Earlier drawn character designs were skipped in favor of more exaggerated one, before these in turn were finalized into the final look for the film. 3D printing for faces proved to be an invaluable tool, even though all faces had to be hand-painted afterwards.
Bartosz Kotarski animator on the Astra set
Sets were both drawn and (alternatively) designed in the 3D environment, while the effect took their inspiration from Douglas Trumbull's work on '2001: A Space Odyssey' (1968). It is a gamble to juggle between analogue and the digital, yet it seems that 'Astra' film brings forward the desired balance.
Katarzyna Gromadzka (Momakin) presented a novel system of puppet armatures developed in Momakin, which involves connectors (no soldering) to facilitate the animators' own work. The armatures still employ raditional sizes (small - 20cm, medium - 25 cm , big -30cm) for different character models and needs. Custom design is also available, and more opportunities presented seem to make the stop-motion process a less burdensome affair.
Cinematographer and VnLab representative Piotr Matysiak still believes in the stereoscopic format; yet, unlike the traditional, post-production stereoscopic 3D process employed by major film studios, he presented his own research project (and film) 'InSide' by Studio s3D. Starting from the production side of things, and the different shooting required for the left and right eye in the stereoscopic format, the studio's process aims to "extend the artistic language of the film". Aided by technology and a robotic environment, it is exciting to see which sorts of narratives will be developed especially for this stereoscopic animation technique.
Marek Skrobecki (Birthday Cake, Ichthys, Danny Boy) needs no introduction; yet it was enlightening to watch artistic director Maja Garmulewicz (Kaz Studio) explain the rationale behind his latest directed TV series effort for pre-school kids, 'Babies and the Bear'. The 26x3.30 minute series (also competed at Annecy Festival, among others) now enters a second season. Garmulewicz brought out how simplified sets and the white background bring a familiarity with the themes addressed. The series' flowing animation movement is also one of its real assets.
WJTeam / Likaon and its representative, Weronika Kozłowska, is justifiably proud for the studio to provide puppets for Wes Anderson's 'Isle of Dogs' (2018); yet their own produced films, like 'Your Own Bullshit' by Daria Kopiec have traveled well in the festival circuit.
Next big project, the 20-minute puppet film 'The Bridge', a story of a 1920s Japanese-Polish friendship (dir. Izumi Yoshida).
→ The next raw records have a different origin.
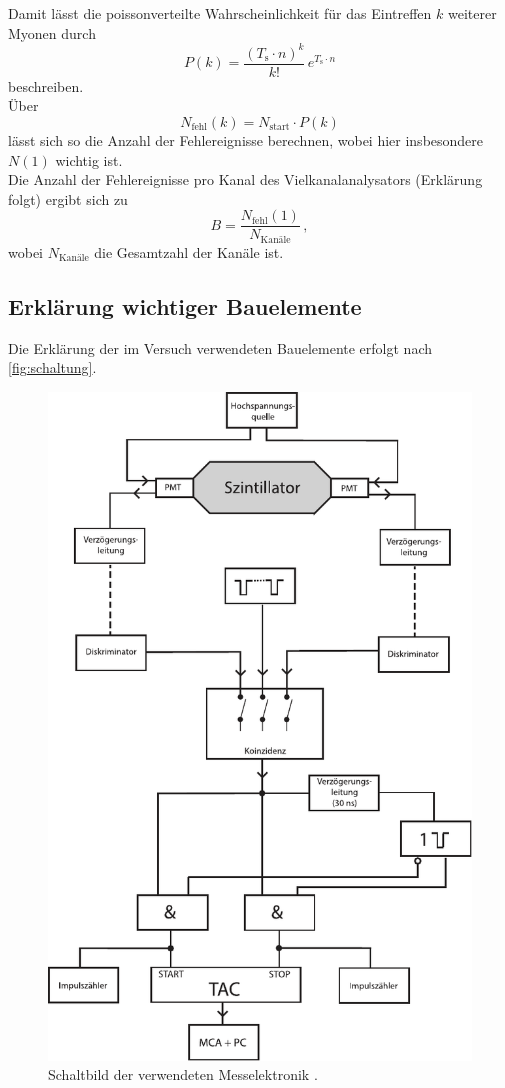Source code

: Damit lässt die poissonverteilte Wahrscheinlichkeit für das Eintreffen $k$ weiterer Myonen durch
\begin{equation*}
    P(k) = \frac{(T_\text{s} \cdot n)^k}{k!} \, e^{T_\text{s} \cdot n}
\end{equation*}
beschreiben. \\

Über
\begin{equation*}
    N_\text{fehl} (k) = N_\text{start} \cdot P(k)
\end{equation*}
lässt sich so die Anzahl der Fehlereignisse berechnen, wobei hier insbesondere $N(1)$ wichtig ist. \\

Die Anzahl der Fehlereignisse pro Kanal des Vielkanalanalysators (Erklärung folgt) ergibt sich zu
\begin{equation}
    B = \frac{N_\text{fehl} (1)}{N_\text{Kanäle}} \,,
\end{equation}
wobei $N_\text{Kanäle}$ die Gesamtzahl der Kanäle ist.


\newpage

\subsection{Erklärung wichtiger Bauelemente}

Die Erklärung der im Versuch verwendeten Bauelemente erfolgt nach \autoref{fig:schaltung}.

\begin{figure}[H]
    \centering
    \includegraphics[width=.6\textwidth]{figures/V01.pdf}
    \caption{Schaltbild der verwendeten Messelektronik \cite{ap03}.}
    \label{fig:schaltung}
\end{figure}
The project was pitched during the 2018 Animarkt Stop Motion Forum, and its first images shows that it has its heart in the right place.
Last but not least, Sean Bobbitt (Breakthru Films, the company responsible for 'Loving Vincent'), briefed about the new animation feature in production, 'The Peasants'. Directed by Dorota Kobiela, it is based on the novel by Wladyslaw Reymont, ’The Peasants’ is a tragic story of a peasant girl Jagna forced to marry a much older, wealthy farmer Boryna, despite her love for his son Antek.
The film is now in production; yet early challenges involved trimming down the 800-page novel to a shooting script, and finding the right balance between painting (another painted animation feature) and dramatic action. 'The Peasants' is set out to be more complex and dramatic than 'Loving Vincent'. So far (December 2021), 15% of the film has been painted so far, with a 2023 premiere still set.
Obviously, there are still more Polish stop-motion films in the making; yet this presentation can give us a glimpse of how all these different department in stop-motion, from puppet making to set design to shooting and distributing can actually inform each other in this very meticulous (and lovely) process.
Animarkt Stop Motion Forum runs from 7 to 12 December in Lodz, Poland, and online.